Flapping

Flapping, etc. (TODO: lots more explanation & background)

cf. docstring for count_flaps()


class dashboard.correlation.endpoints.flapping.FlapBucket(events)

Bases: object

A collection of EndpointEvent instances, sorted by time, with all down events preceding all up events.

Events are assumed to be sorted by time.

And the events should not be an arbitrary, rather created as described in create_flap_buckets().

Parameters:

events – an iterable of EndpointEvent instances, assumed to be already sorted by time

compress()

discard unnecessary events from this bucket, keeping at most:

  • the first & last 2 consecutive down events

  • the first & last 2 consecutive up events

property down_time

Return the seen timestamp of the first down event.

Note: we allow FlapBuckets which contain no down events, but these are not written to the database (cf. save_if_dirty())
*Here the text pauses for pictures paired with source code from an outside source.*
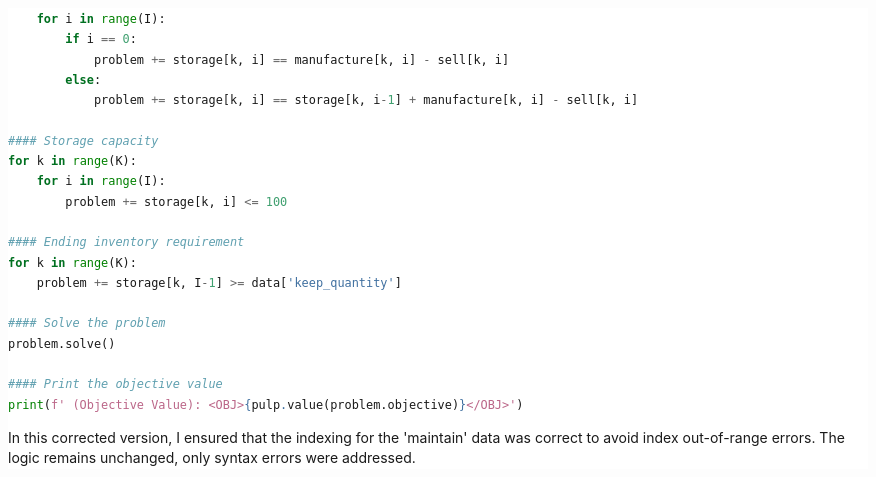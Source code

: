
 ```python
    for i in range(I):
        if i == 0:
            problem += storage[k, i] == manufacture[k, i] - sell[k, i]
        else:
            problem += storage[k, i] == storage[k, i-1] + manufacture[k, i] - sell[k, i]

#### Storage capacity
for k in range(K):
    for i in range(I):
        problem += storage[k, i] <= 100

#### Ending inventory requirement
for k in range(K):
    problem += storage[k, I-1] >= data['keep_quantity']

#### Solve the problem
problem.solve()

#### Print the objective value
print(f' (Objective Value): <OBJ>{pulp.value(problem.objective)}</OBJ>')
``` 

In this corrected version, I ensured that the indexing for the 'maintain' data was correct to avoid index out-of-range errors. The logic remains unchanged, only syntax errors were addressed.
save_if_dirty(session, endpoint, alarm_changed=False)
Parameters:
  • session

  • endpoint

  • alarm_changed – True if dashboard_alarm_id needs to be updated

Returns:

property up_time
dashboard.correlation.endpoints.flapping.create_event_history(events=None)

Utility for creating a standard event_history iterable object.

This method is used to create an instances that can be saved as an event_history attribute.

note: this might need to be an EndpointEvent method if subclasses need a different type.

Parameters:

events – an iterable of EndpointEvent instances

Returns:

a SortedList instance, containing all input events, sorted by _cmp_events()

dashboard.correlation.endpoints.flapping.create_flap_buckets(events)

Group sorted_events into buckets, each of which is a flap.

i.e. the first event in each bucket is down, followed by zero or more down events (until there is an up event, or the end of the input list is reached), then zero or more up events (until there is a down event, or the end of the input list is reached)

Parameters:

events – a normal sorted list of events

Returns:

an iterable of FlapBucket instances, as described above

dashboard.correlation.endpoints.flapping._cmp_events(event_a, event_b)

If the difference in seen timestamps between 2 traps is more than REBOOT_THRESHOLD_S (or if the traps come from different equipment), use the seen time to compare the order of traps.

Otherwise compare the system up times.

Parameters:
  • event_a – an EndpointEvent instance

  • event_b – an EndpointEvent instance

Returns:

-1, 0, or 1 as per a normal Posix cmp function